第19話

 パレットさんと話をして、領民への親しみを実感する程、私は内心落ち着きがなくなり、飲んでいるお茶の味もわからなかった。


 こんなところで呑気にお茶なんか飲んでいていいのだろうか。


 一刻も早く家に帰って皆の安否を確認しに行かねばならないのではないか。


 思考と表情筋がリンクして、笑顔が上手く作れなくなったと自覚した頃に、目の前のパレットさんの表情が急に固まり、私と視線が合わなくなった。


 私の不安が移ってしまったのだろうかと、おそるおそる声をかけようとした時だった。


「セレェェェェネェェェェ!!」


 大砲が撃ち込まれたかのような大声と、勢いよく扉が開いた音に驚いた私は持っていたコップを落としそうになった。


 お茶は少し零れたが今はそれどころではない。


 慌てて立ち上がり、振り返って声の主の顔を見れば、私が会いたいと願って止まなかったその人、お父様だった。


 どういう状況なのかわからないが、お父様の頭髪は寝起きよりも乱れ、いつも綺麗に梳かれている髭も絡まり毛玉が出来ている。


 服装も寝間着にガウンを羽織っただけで、目なんか今にも飛び出そうな程に血走っている。


 我が父との感動の再会のはずであるが、本当に父なのかと疑いたくなる風貌に、思わずパレットさんの方へ二三歩後ずさりした。


 そうしていると、続けて騎士団長のマスポーネ卿が、お父様を制止しようと慌てて駆け込んできた。

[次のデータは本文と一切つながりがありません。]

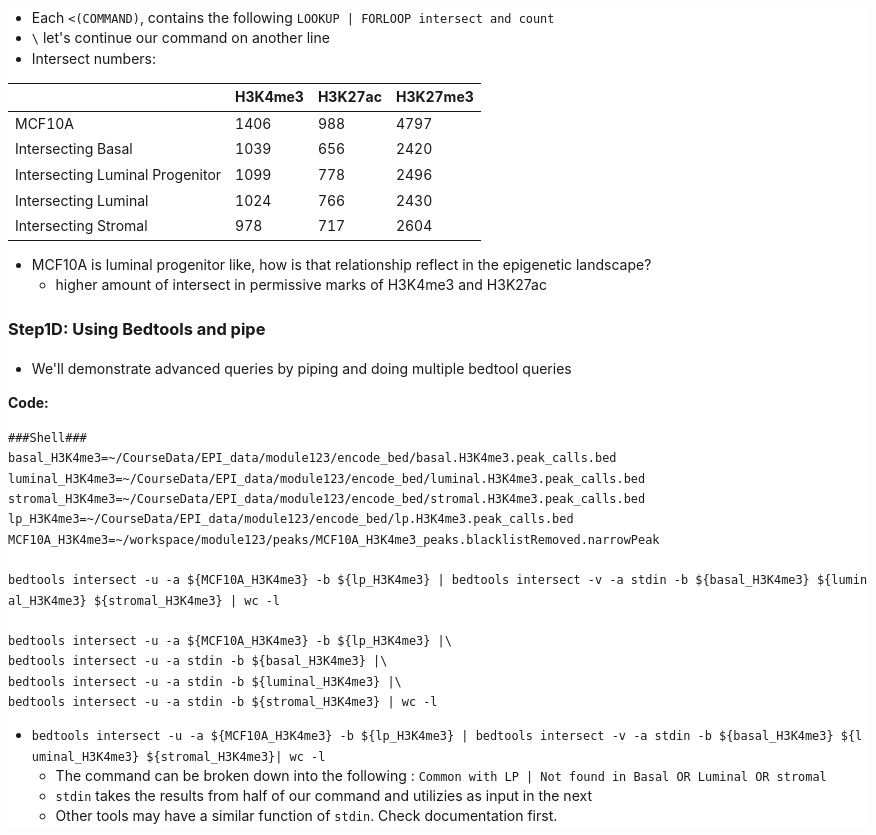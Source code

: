   - Each `<(COMMAND)`, contains the following `LOOKUP | FORLOOP intersect and count`
  - `\` let's continue our command on another line
- Intersect numbers:

| |H3K4me3|H3K27ac|H3K27me3|
|------------- | ------------- | ------------- | ------------- |
|MCF10A|1406|988|4797|
|Intersecting Basal|1039|656|2420|
|Intersecting Luminal Progenitor|1099|778|2496|
|Intersecting Luminal|1024|766|2430|
|Intersecting Stromal|978|717|2604|



- MCF10A is luminal progenitor like, how is that relationship reflect in the epigenetic landscape?
  - higher amount of intersect in permissive marks of H3K4me3 and H3K27ac

### Step1D: Using Bedtools and pipe
- We'll demonstrate advanced queries by piping and doing multiple bedtool queries

**Code:**
```
###Shell###
basal_H3K4me3=~/CourseData/EPI_data/module123/encode_bed/basal.H3K4me3.peak_calls.bed
luminal_H3K4me3=~/CourseData/EPI_data/module123/encode_bed/luminal.H3K4me3.peak_calls.bed
stromal_H3K4me3=~/CourseData/EPI_data/module123/encode_bed/stromal.H3K4me3.peak_calls.bed
lp_H3K4me3=~/CourseData/EPI_data/module123/encode_bed/lp.H3K4me3.peak_calls.bed
MCF10A_H3K4me3=~/workspace/module123/peaks/MCF10A_H3K4me3_peaks.blacklistRemoved.narrowPeak

bedtools intersect -u -a ${MCF10A_H3K4me3} -b ${lp_H3K4me3} | bedtools intersect -v -a stdin -b ${basal_H3K4me3} ${luminal_H3K4me3} ${stromal_H3K4me3} | wc -l

bedtools intersect -u -a ${MCF10A_H3K4me3} -b ${lp_H3K4me3} |\
bedtools intersect -u -a stdin -b ${basal_H3K4me3} |\
bedtools intersect -u -a stdin -b ${luminal_H3K4me3} |\
bedtools intersect -u -a stdin -b ${stromal_H3K4me3} | wc -l
```
- `bedtools intersect -u -a ${MCF10A_H3K4me3} -b ${lp_H3K4me3} | bedtools intersect -v -a stdin -b ${basal_H3K4me3} ${luminal_H3K4me3} ${stromal_H3K4me3}| wc -l`
  -  The command can be broken down into the following : `Common with LP | Not found in Basal OR Luminal OR stromal`
  - `stdin` takes the results from half of our command and utilizies as input in the next
  - Other tools may have a similar function of `stdin`. Check documentation first.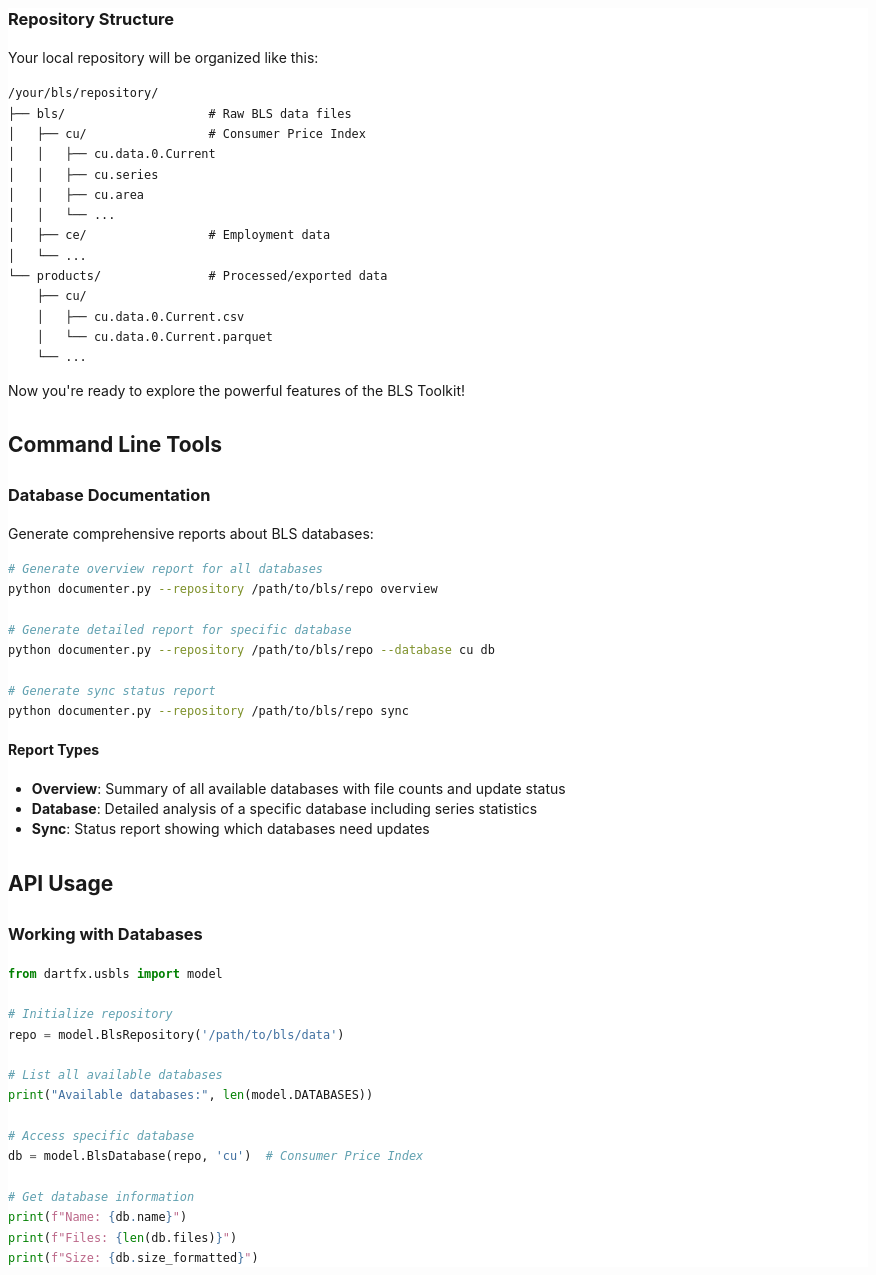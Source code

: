 ### Repository Structure

Your local repository will be organized like this:
```
/your/bls/repository/
├── bls/                    # Raw BLS data files
│   ├── cu/                 # Consumer Price Index
│   │   ├── cu.data.0.Current
│   │   ├── cu.series
│   │   ├── cu.area
│   │   └── ...
│   ├── ce/                 # Employment data
│   └── ...
└── products/               # Processed/exported data
    ├── cu/
    │   ├── cu.data.0.Current.csv
    │   └── cu.data.0.Current.parquet
    └── ...
```

Now you're ready to explore the powerful features of the BLS Toolkit!

## Command Line Tools

### Database Documentation

Generate comprehensive reports about BLS databases:

```bash
# Generate overview report for all databases
python documenter.py --repository /path/to/bls/repo overview

# Generate detailed report for specific database
python documenter.py --repository /path/to/bls/repo --database cu db

# Generate sync status report
python documenter.py --repository /path/to/bls/repo sync
```

#### Report Types

- **Overview**: Summary of all available databases with file counts and update status
- **Database**: Detailed analysis of a specific database including series statistics
- **Sync**: Status report showing which databases need updates

## API Usage

### Working with Databases

```python
from dartfx.usbls import model

# Initialize repository
repo = model.BlsRepository('/path/to/bls/data')

# List all available databases
print("Available databases:", len(model.DATABASES))

# Access specific database
db = model.BlsDatabase(repo, 'cu')  # Consumer Price Index

# Get database information
print(f"Name: {db.name}")
print(f"Files: {len(db.files)}")
print(f"Size: {db.size_formatted}")
```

「侯爵様! 私より先に行かないでくださいと言ったではありませんか!」


「セ、セレーネ! 本当にセレーネか!」


 お父様は制止するマスポーネ卿の手を振り払い、私の方へ近づいてきたかと思えば、私の全身を上から下まで確認した後、ぐしゃぐしゃの顔で泣き始めた。


「セ、セレーネ……よ、よかった……い、いったいどこへ行ってたんだぁぁぁぁ―…」


 おいおいと泣きながら私の足元へ崩れ落ち、私の両足を抱きしめてくる。


「お、お父様! ご無事で何よりです! メンシス家の皆も無事ですか!?」


「あぁ、皆無事だ! お前だけ居なくなってしまってどうしようかとぁぁぁああああ!!」


 こんなに泣くお父様は今まで見たことがない。


 ここまで猛スピードの展開となると、私自身が喜びを表すタイミングを失ってしまった。


 私とマスポーネ卿はどうしようかと目を合わせた。


 マスポーネ卿は私の後ろにいるパレットさんに気が付き

「お騒がせして申し訳ない」

 と一礼し、お父様の横で膝を深く折り曲げ、私の足元で丸くなっているお父様の背中に手を添えた。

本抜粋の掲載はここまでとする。